About this Abstract |
Meeting |
MS&T22: Materials Science & Technology
|
Symposium
|
Steels for Sustainable Development
|
Presentation Title |
Probing Hydrogen-assisted Phase Transformations in Austenitic Stainless Steels Using Synchrotron X-ray Diffraction |
Author(s) |
Samantha K. Lawrence, Reeju Pokharel, Bjørn Clausen, Donald W. Brown, John S. Carpenter, Mary K. O'Brien, Christopher W. San Marchi |
On-Site Speaker (Planned) |
Samantha K. Lawrence |
Abstract Scope |
Microstructures and defect populations produced by additive manufacturing (AM) are distinct from wrought products and influence performance in hydrogen-containing environments. The present work builds upon studies of microstructure, mechanical properties, and fracture of AM stainless steels (SS) by utilizing high energy synchrotron x-ray diffraction to probe hydrogen-metal interactions. The objective is to highlight unique aspects of hydrogen-deformation interactions and microstructural evolution during tensile deformation and fatigue loading of 304L SS produced through conventional upset forging and laser powder-bed fusion AM, with and without internal hydrogen (H).
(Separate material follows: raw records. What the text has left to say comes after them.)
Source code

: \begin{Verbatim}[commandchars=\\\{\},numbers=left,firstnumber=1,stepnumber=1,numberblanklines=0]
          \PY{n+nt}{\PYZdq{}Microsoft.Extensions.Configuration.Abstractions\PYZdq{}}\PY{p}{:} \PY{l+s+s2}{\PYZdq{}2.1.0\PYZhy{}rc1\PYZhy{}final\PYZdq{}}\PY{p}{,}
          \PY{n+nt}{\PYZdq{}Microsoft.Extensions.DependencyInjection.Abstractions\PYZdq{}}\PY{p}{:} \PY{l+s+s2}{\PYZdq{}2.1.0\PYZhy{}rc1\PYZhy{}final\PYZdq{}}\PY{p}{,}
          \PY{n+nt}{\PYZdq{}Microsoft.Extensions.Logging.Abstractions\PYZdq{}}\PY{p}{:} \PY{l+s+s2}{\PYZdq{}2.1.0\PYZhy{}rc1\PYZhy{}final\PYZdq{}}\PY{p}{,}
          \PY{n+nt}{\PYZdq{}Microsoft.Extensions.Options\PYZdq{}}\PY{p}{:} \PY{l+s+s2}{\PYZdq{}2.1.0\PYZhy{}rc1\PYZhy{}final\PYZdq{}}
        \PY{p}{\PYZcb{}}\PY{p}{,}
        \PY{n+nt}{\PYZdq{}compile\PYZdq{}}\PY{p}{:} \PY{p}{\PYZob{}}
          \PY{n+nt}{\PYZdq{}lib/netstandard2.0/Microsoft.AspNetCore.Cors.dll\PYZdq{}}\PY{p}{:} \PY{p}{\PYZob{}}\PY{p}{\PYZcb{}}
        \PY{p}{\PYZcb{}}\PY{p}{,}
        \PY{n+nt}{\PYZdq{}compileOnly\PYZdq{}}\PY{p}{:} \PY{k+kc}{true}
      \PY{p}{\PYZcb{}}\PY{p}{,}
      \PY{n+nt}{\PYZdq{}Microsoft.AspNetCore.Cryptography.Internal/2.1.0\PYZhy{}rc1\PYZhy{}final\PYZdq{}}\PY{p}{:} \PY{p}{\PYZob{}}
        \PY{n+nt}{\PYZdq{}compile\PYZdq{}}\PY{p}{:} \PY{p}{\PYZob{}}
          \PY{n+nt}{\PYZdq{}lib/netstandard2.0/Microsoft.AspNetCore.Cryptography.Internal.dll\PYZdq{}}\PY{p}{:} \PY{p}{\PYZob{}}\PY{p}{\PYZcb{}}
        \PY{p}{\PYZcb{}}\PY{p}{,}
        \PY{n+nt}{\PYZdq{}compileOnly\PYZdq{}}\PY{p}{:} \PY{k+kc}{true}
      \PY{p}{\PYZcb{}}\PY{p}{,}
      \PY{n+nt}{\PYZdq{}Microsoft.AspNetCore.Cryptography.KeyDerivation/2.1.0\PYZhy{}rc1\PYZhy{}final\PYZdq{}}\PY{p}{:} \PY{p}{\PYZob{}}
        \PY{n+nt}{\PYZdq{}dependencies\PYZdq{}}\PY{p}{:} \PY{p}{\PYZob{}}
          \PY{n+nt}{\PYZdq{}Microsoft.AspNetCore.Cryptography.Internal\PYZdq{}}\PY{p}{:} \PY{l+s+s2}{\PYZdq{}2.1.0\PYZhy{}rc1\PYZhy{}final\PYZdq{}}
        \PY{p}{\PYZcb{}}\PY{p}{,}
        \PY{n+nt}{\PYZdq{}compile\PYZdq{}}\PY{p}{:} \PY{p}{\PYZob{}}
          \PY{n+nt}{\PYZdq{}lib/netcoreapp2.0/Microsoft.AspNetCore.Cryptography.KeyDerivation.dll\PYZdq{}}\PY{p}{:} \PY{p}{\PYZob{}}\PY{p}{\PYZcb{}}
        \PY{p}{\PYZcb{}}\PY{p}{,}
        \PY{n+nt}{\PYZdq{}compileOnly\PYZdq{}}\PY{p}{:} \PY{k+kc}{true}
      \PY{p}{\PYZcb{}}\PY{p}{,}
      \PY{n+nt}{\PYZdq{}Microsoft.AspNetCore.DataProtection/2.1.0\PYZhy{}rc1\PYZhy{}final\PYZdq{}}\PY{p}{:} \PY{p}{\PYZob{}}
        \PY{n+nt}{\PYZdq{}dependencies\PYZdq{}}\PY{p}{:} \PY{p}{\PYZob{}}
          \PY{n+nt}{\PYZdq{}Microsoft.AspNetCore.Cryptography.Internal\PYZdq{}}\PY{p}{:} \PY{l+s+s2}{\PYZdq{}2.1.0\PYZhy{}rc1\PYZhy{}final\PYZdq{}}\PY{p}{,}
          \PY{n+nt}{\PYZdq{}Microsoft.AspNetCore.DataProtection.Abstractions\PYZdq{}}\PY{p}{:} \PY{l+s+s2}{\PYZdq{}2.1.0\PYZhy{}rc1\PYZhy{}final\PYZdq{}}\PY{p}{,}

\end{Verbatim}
Solute H lowers the onset strain for austenite decomposition to martensite in both microstructures. The total fraction of transformation product is larger when the microstructure is H-saturated. Importantly, in the non-charged condition, forged SS did not undergo martensite transformation, while AM SS transformed readily at moderate strains. The interplay between microstructure, loading condition, and hydrogen content on propensity for austenite decomposition will be explored. |